Simplified code for the connections looks like this:

defmodule APNS.Connection do
  use GenStage

  def init(host_info) do
    {:ok, client, mcs} = HTTP2Client.connect(host_info)
    state = %{
      client: client,
      events_to_ask: mcs,
      max_concurrent_streams: mcs
    }
    {:consumer, state, subscribe_to: [APNS.Lake]}
  end

  def handle_subscribe(:producer, _options, from, state) do
    state = maybe_ask_demand(%{state | subscription: from})
    {:manual, state} # we set the demand to :manual
  end

  def handle_events(notifications, _from, state) do
    # Work is async so we send notifications without
    # sending any demand upstream.
    state = send_notifications(notifications, state)
    {:noreply, [], state}
  end

  def handle_info(stream_response, state) do
    process_stream_response(stream_response)
    events_to_ask = state.events_to_ask + 1
    state = maybe_ask_demand(%{state | events_to_ask: events_to_ask})
    {:noreply, [], state}
  end

  def maybe_ask_demand(state) do
    if state.events_to_ask >= 50 do
      GenStage.ask(state.subscription, state.events_to_ask)
      %{state | events_to_ask: 0}
    else
      state
    end
  end
end

The number of connections we have today (around 10) was the result of experimenting with the optimal number of connections for a single machine.

Performance and robustness

We’re very happy with the performance we’re getting out of this system.
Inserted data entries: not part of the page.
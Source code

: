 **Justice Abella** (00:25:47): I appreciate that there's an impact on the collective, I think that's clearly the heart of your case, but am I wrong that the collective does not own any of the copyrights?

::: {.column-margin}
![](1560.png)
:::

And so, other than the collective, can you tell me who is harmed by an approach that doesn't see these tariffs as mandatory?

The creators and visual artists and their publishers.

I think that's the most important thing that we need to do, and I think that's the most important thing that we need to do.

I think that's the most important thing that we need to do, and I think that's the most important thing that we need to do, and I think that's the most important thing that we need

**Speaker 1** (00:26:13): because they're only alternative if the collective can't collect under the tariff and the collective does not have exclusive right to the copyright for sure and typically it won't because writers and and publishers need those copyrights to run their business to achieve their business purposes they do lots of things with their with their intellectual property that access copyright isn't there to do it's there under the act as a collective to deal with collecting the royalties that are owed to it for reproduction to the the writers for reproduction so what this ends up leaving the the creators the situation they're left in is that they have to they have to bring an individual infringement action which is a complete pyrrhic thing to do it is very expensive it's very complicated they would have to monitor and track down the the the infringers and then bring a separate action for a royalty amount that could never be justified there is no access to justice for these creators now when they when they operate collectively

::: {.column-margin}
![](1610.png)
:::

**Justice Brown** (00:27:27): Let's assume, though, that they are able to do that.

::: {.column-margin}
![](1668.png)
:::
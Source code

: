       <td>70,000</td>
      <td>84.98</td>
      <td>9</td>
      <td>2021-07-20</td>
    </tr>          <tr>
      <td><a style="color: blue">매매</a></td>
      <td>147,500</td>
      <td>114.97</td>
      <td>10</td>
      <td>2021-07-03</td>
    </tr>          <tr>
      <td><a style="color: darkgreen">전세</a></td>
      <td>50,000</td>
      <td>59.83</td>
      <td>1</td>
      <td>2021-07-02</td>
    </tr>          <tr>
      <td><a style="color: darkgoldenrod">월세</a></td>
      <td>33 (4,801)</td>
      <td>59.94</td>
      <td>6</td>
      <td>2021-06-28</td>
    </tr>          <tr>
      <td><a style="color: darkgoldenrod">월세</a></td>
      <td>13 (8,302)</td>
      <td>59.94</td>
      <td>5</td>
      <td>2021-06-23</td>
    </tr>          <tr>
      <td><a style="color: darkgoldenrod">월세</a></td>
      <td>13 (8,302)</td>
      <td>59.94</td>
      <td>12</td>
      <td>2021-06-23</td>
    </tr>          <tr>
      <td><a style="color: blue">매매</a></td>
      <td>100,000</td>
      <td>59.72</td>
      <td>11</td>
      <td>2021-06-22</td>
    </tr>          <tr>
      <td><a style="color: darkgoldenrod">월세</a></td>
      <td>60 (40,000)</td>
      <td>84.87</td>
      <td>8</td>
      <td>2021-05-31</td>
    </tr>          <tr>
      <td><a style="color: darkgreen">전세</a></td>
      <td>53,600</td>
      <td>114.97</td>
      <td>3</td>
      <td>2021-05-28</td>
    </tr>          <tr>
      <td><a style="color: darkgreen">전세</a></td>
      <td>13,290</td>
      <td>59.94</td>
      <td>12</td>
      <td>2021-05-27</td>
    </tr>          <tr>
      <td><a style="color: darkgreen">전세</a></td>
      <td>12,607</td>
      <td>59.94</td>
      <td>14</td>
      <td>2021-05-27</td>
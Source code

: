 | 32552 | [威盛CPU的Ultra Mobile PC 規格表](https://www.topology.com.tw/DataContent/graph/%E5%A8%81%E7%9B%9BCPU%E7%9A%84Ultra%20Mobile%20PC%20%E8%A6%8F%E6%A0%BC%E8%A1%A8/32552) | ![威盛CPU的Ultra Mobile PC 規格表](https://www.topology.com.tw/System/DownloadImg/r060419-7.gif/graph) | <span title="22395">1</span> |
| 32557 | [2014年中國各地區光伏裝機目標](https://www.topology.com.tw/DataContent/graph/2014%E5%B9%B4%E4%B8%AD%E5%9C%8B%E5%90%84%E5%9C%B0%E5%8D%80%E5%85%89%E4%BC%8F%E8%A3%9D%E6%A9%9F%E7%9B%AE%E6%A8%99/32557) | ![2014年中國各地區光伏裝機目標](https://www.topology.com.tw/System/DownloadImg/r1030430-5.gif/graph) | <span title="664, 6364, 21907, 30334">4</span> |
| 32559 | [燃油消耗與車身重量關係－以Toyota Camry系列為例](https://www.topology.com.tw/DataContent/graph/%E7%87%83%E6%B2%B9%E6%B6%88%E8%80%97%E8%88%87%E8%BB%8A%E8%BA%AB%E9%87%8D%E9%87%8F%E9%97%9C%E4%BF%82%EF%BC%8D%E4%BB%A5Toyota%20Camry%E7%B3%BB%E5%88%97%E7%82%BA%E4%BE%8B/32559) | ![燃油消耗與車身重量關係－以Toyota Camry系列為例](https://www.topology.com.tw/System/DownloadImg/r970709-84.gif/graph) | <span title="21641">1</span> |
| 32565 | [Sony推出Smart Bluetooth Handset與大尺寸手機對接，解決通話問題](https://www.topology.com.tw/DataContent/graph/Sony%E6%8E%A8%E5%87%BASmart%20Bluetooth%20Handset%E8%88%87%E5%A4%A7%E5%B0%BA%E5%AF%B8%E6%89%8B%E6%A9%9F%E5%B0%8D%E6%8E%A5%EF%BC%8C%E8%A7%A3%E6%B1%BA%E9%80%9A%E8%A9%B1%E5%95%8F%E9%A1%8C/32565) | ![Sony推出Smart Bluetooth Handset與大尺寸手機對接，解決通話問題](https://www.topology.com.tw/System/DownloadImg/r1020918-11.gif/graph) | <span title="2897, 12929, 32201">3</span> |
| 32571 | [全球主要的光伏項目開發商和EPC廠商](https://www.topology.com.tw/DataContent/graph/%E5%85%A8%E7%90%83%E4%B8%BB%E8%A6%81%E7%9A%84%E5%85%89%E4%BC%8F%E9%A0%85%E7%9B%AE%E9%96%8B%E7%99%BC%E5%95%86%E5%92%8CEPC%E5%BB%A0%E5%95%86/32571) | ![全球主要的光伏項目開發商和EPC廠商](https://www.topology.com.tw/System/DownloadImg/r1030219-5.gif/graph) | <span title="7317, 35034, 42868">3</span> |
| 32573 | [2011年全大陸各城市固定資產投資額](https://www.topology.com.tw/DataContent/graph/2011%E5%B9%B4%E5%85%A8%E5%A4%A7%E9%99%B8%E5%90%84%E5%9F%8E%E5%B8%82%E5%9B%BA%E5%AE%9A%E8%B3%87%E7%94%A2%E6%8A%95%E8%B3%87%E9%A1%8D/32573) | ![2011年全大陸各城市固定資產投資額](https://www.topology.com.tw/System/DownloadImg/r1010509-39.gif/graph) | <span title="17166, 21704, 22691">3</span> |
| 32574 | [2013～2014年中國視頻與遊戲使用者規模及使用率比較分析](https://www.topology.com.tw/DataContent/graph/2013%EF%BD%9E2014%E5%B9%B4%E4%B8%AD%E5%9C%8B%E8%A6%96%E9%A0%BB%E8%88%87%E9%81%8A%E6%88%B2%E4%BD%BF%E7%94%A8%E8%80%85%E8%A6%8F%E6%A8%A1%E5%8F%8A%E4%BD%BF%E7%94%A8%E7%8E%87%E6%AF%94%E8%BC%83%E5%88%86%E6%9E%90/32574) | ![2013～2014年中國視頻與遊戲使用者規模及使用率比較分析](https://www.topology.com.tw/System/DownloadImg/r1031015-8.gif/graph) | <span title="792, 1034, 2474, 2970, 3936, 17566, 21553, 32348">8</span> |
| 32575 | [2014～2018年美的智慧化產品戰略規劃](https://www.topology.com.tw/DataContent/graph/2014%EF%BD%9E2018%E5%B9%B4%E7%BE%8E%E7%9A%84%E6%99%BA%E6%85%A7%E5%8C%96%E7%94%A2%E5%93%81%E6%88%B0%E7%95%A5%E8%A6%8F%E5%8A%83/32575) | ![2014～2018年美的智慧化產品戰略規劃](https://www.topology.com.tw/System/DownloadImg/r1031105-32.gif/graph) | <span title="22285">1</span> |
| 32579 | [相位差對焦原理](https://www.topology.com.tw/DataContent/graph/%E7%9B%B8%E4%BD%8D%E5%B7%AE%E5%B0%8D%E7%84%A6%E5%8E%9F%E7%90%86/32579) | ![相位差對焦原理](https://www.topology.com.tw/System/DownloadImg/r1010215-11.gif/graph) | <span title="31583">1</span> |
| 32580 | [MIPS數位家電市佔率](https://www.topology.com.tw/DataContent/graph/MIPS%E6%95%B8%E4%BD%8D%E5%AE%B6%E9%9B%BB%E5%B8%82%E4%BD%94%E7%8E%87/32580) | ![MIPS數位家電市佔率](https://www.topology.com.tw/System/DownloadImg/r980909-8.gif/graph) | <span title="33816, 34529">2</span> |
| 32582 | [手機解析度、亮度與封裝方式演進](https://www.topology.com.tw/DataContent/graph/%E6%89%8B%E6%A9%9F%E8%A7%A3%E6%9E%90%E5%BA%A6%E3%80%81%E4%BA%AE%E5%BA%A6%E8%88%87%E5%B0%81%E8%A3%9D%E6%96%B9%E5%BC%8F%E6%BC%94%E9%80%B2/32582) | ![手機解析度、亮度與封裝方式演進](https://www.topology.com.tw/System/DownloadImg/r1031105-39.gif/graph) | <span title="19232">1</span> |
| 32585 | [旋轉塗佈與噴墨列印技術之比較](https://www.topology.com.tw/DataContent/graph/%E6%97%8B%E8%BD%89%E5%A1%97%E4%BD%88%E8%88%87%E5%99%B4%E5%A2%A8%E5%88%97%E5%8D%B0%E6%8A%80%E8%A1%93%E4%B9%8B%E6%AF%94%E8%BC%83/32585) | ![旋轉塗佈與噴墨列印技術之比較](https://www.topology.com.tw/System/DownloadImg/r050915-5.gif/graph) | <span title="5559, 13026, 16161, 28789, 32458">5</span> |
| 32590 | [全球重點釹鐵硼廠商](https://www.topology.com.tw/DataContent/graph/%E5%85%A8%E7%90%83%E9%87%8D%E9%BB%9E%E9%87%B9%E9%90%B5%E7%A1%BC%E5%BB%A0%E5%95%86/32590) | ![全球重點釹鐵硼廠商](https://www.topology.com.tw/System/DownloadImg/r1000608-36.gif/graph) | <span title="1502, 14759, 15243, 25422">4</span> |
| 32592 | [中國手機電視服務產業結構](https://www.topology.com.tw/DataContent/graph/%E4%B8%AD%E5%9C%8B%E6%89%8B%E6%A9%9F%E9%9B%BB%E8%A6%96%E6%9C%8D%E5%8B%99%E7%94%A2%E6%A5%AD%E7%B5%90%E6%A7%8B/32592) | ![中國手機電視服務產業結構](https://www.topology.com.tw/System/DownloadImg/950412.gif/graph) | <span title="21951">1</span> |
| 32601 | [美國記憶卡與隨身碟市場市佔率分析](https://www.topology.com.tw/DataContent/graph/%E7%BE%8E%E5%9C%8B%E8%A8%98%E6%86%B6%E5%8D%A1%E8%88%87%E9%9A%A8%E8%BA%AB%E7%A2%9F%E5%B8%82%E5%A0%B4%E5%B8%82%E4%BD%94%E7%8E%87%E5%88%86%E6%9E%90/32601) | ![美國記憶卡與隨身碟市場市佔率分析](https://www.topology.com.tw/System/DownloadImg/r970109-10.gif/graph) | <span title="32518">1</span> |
The graph below shows how a day with many big matches looks like in our metrics dashboards:

Metrics dashboard

In our system we have two servers handling Apple notifications, and the graph above shows the performance for the two of them combined. At peak times, we are able to send more than 1.3 million notifications in around 10 seconds which is a number we’re satisfied with for the time being.

While we aimed mostly for performance, rearchitecting this system also improved the robustness of our system. Thanks to the work being very distributed over many HTTP/2 connections, the bounded queue that ensures we don’t get overflows, and the isolation that Elixir and the Erlang VM provide, we are confident that the problems that may happen will only affect small parts of the system without significantly degrading the overall performance.

Conclusions and next steps

In this post, we explored how we took advantage of GenStage to build a system around the new HTTP/2 Apple API that is able to reliably deliver millions of push notifications to our users. While we’re happy with the current numbers, we have still improvements that we can make to the system in case we’ll want to squeeze out even more performance. One of them is possible thanks to how we distribute the workload in parallel and over multiple servers (albeit only two for now): this means that the system is scalable, which in turn means that if we throw more servers at it, we’ll be able to increase the throughput of notifications we’re able to send.